--- DATA RECORDS Enclosed Below ---

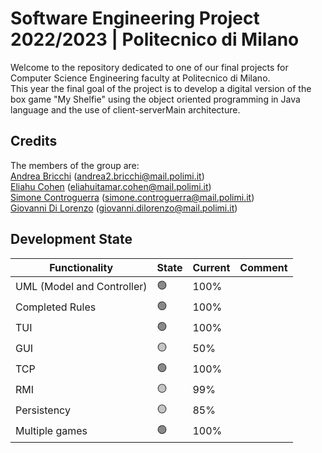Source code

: # Software Engineering Project 2022/2023 | Politecnico di Milano

Welcome to the repository dedicated to one of our final projects for Computer Science Engineering faculty at Politecnico di Milano.  
This year the final goal of the project is to develop a digital version of the box game "My Shelfie" using the object oriented programming in Java language and the use of client-serverMain architecture.

## Credits

The members of the group are:  
[Andrea Bricchi](https://github.com/andrebricchi) (andrea2.bricchi@mail.polimi.it)  
[Eliahu Cohen](https://github.com/EliahuC) (eliahuitamar.cohen@mail.polimi.it)  
[Simone Controguerra](https://github.com/simocigi) (simone.controguerra@mail.polimi.it)  
[Giovanni Di Lorenzo](https://github.com/GiovanniDiLorenzo) (giovanni.dilorenzo@mail.polimi.it)

## Development State

|Functionality   	|State   	| Current   	 |Comment   	|
|---	|---	|-------------|---	|
|UML (Model and Controller)   	|🟢   	| 100%   	    |   	|
|Completed Rules   	|🟢   	| 100%   	    |   	|
|TUI   	|🟢   	| 100%   	    |    	|
|GUI   	|🟡   	| 50%   	      |    	|
|TCP   	|🟢  	| 100%   	    |    	|
|RMI   	|🟡   	| 99%   	     |   	|
|Persistency   	|🟡   	| 85%   	     |   	|
|Multiple games   	|🟢   	| 100%   	     |   	|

--- End of Enclosed DATA RECORDS ---

• EXERCISE DETAILS
Every line above is to be written out unchanged, with the pictures omitted.

• TASK SOLUTION
Source code

: # Software Engineering Project 2022/2023 | Politecnico di Milano

Welcome to the repository dedicated to one of our final projects for Computer Science Engineering faculty at Politecnico di Milano.  
This year the final goal of the project is to develop a digital version of the box game "My Shelfie" using the object oriented programming in Java language and the use of client-serverMain architecture.

## Credits

The members of the group are:  
[Andrea Bricchi](https://github.com/andrebricchi) (andrea2.bricchi@mail.polimi.it)  
[Eliahu Cohen](https://github.com/EliahuC) (eliahuitamar.cohen@mail.polimi.it)  
[Simone Controguerra](https://github.com/simocigi) (simone.controguerra@mail.polimi.it)  
[Giovanni Di Lorenzo](https://github.com/GiovanniDiLorenzo) (giovanni.dilorenzo@mail.polimi.it)

## Development State

|Functionality   	|State   	| Current   	 |Comment   	|
|---	|---	|-------------|---	|
|UML (Model and Controller)   	|🟢   	| 100%   	    |   	|
|Completed Rules   	|🟢   	| 100%   	    |   	|
|TUI   	|🟢   	| 100%   	    |    	|
|GUI   	|🟡   	| 50%   	      |    	|
|TCP   	|🟢  	| 100%   	    |    	|
|RMI   	|🟡   	| 99%   	     |   	|
|Persistency   	|🟡   	| 85%   	     |   	|
|Multiple games   	|🟢   	| 100%   	     |   	|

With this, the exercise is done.